Home  //  Play

Manticore Introduction in full-text search operators

Difficulty: Beginner
Estimated Time: 10 minutes

Manticoresearch - Introduction in full-text operators

In this tutorial we explode full-text search operators available in Manticore Search.

Manticore Introduction in full-text search operators

Step 1 of 5

Basics

Let's connect to Manticore using the mysql client:

mysql -P9306 -h0

The most simple full-text query in Manticore is an enumeration of words. The SQL statement used for the definining a full-text match is 'MATCH()', which has a single parameter - the query string.

By comparison, in MYSQL for example, the syntax is 'MATCH(list_of_columns) AGAINST(query_string)':

SELECT * FROM ftsindex WHERE MATCH('title,content') AGAINST('find me fast');

The implicit operator is 'AND' and by default the words will be searched in all full-text fields available:

SELECT * FROM testrt WHERE MATCH('find me fast');

For boolean searches the OR ( '|') can be used:

select * from testrt where match('find | me fast');

The OR operator has higher precende than AND, the query 'find me fast|slow' is translated as 'find me (fast|slow)':

select * from testrt where match('find me fast|slow');

For negations, operator NOT can be specified with '-' or '!' :

select * from testrt where match('find me !fast');

It must be noted that full negation queries are not supported and it's not possible to run just '!fast'.

Another base operator is MAYBE. The term defined by MAYBE can be present or not in the documents. If it's present, it will influence the ranking and documents having it will be ranked higher

select * from testrt where match('find me MAYBE slow');

Basic operators - fields

If we want to limit to search to a field, the operator '@' can be used:

select * from testrt where match('@title find me fast');

We can also specify multiple fields to limit the search:

select * from testrt where match('@(title,content) find me fast');

The field operator can also be used to perform a restriction for the search to be made only in the first x words. For example:

select * from testrt where match('@title lazy dog');

However:

select * from testrt where match('@title[5] lazy dog');

In some situations search could be performed over multiple indexes that may not have same full-text fields. Obvious specifying a field that doesn't exist will result in a query error. To overcome this, special operator '@@relaxed' can be used:

select * from testrt where match('@(title,keywords) lazy dog');

select * from testrt where match('@@relaxed @(title,keywords) lazy dog');

Fuzzy search

Fuzzy matching allows to match only some of the words from the query string

select * from testrt where match('"fox bird lazy dog"/3');

In this case we specify that is fine to match only 3 of the words.
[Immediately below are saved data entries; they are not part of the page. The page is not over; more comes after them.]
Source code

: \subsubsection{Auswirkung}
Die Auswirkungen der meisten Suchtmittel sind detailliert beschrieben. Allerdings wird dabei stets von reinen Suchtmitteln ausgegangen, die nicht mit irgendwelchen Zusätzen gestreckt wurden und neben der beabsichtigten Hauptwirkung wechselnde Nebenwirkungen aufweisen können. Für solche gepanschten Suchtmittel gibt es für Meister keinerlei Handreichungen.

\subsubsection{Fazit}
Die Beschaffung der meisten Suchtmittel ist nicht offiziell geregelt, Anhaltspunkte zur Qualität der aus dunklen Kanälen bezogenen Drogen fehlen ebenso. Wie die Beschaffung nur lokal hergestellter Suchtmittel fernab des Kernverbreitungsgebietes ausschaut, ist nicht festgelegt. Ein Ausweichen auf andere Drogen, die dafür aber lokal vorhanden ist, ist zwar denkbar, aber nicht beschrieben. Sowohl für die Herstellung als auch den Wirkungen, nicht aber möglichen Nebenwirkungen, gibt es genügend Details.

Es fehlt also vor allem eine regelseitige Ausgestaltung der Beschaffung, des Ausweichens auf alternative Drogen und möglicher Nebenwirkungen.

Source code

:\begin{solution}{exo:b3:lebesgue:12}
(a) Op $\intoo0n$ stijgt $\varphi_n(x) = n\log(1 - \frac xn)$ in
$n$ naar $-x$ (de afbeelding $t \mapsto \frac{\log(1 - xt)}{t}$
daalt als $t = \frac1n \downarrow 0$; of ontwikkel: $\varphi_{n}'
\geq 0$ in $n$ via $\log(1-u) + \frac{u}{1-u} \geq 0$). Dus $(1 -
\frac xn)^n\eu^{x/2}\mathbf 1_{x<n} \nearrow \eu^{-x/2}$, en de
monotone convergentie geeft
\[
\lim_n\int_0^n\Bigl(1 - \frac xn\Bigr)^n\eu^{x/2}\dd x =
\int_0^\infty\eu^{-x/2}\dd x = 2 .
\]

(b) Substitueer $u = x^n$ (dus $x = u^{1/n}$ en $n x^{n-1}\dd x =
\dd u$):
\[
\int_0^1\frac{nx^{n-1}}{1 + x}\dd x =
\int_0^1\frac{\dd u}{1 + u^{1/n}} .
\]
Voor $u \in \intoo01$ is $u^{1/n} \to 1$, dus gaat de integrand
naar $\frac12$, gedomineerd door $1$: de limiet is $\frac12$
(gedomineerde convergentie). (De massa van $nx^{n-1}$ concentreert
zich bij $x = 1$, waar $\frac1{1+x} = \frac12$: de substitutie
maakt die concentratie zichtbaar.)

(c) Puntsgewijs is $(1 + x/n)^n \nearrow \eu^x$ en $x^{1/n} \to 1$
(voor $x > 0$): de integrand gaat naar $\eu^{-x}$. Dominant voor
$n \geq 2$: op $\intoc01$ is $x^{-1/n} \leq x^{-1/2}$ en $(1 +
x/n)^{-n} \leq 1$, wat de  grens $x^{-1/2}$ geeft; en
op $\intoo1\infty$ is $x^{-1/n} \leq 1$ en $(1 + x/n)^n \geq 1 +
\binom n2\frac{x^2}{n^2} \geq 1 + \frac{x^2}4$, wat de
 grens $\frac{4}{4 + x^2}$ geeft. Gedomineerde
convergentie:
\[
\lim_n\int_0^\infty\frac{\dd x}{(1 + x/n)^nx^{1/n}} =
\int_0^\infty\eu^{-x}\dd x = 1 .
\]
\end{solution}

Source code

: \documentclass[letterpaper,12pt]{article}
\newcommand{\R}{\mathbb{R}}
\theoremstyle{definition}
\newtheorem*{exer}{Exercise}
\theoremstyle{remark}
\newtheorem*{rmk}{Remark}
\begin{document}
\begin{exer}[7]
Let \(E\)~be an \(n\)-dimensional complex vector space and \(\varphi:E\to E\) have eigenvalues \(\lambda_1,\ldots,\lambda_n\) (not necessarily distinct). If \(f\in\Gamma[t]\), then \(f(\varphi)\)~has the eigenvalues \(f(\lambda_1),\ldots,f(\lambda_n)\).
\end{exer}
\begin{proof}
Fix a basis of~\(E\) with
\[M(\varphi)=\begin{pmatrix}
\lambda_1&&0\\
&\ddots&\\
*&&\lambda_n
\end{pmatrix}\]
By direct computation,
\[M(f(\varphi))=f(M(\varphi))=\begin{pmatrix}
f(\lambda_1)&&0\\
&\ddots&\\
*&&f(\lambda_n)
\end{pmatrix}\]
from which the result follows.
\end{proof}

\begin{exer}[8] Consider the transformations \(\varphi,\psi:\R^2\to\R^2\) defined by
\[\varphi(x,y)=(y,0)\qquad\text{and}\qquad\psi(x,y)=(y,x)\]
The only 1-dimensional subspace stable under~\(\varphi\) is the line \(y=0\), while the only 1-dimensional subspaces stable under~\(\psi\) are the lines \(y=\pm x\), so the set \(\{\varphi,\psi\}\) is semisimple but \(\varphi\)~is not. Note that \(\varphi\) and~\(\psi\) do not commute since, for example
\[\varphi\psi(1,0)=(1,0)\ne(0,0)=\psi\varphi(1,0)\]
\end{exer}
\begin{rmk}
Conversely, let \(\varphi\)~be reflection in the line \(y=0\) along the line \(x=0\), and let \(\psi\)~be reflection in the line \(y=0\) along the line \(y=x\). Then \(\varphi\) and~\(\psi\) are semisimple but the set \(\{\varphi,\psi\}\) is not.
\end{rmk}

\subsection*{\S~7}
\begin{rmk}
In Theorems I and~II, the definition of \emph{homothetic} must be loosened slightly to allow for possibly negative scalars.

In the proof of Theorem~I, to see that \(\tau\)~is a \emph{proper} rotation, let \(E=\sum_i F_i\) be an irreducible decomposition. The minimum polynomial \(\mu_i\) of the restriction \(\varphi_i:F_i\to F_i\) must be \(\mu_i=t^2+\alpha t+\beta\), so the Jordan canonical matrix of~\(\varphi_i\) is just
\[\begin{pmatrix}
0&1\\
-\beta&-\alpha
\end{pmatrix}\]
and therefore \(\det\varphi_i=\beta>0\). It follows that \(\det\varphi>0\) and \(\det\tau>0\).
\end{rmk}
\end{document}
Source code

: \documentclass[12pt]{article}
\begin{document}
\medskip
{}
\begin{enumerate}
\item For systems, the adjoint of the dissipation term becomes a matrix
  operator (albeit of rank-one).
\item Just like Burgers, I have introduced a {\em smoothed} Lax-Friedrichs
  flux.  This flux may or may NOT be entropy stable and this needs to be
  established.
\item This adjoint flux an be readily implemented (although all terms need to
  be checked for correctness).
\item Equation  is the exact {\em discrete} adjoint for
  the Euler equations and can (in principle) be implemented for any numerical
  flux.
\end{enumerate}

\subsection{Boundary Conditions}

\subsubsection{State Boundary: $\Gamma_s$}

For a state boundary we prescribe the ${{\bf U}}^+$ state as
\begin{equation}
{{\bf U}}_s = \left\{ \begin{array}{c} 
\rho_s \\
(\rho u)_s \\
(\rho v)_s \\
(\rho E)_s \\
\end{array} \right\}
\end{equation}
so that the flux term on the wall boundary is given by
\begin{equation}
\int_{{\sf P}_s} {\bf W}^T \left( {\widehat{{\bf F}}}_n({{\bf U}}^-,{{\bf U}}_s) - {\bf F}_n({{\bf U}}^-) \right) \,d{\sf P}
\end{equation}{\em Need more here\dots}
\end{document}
A fuzzy of '/1' is equivalent of an OR boolean search, which fuzzy of '/N' where N is the number of input words is equivalent of an AND search.

Instead of specifying number of words we can use instead a fraction between 0.0 and 1.0. This can be

Advanced operators

One of the most used operators is the phrase operator. The phrase operator will match only if the given words are found in the verbatim specified order. This will also restrict the words to be found in the same field:

SELECT * FROM testrt WHERE MATCH('"find fast me"');

A more relaxed version of phrase operator is the strict order operator. The order operator requires only the word to be found in the same order speficied, but order words are accepted between:

SELECT * FROM testrt WHERE MATCH('find << me << fast');

Another pair of operators which work with positions are the start/end field operators. These will restrict a word to be present at start or end of a field.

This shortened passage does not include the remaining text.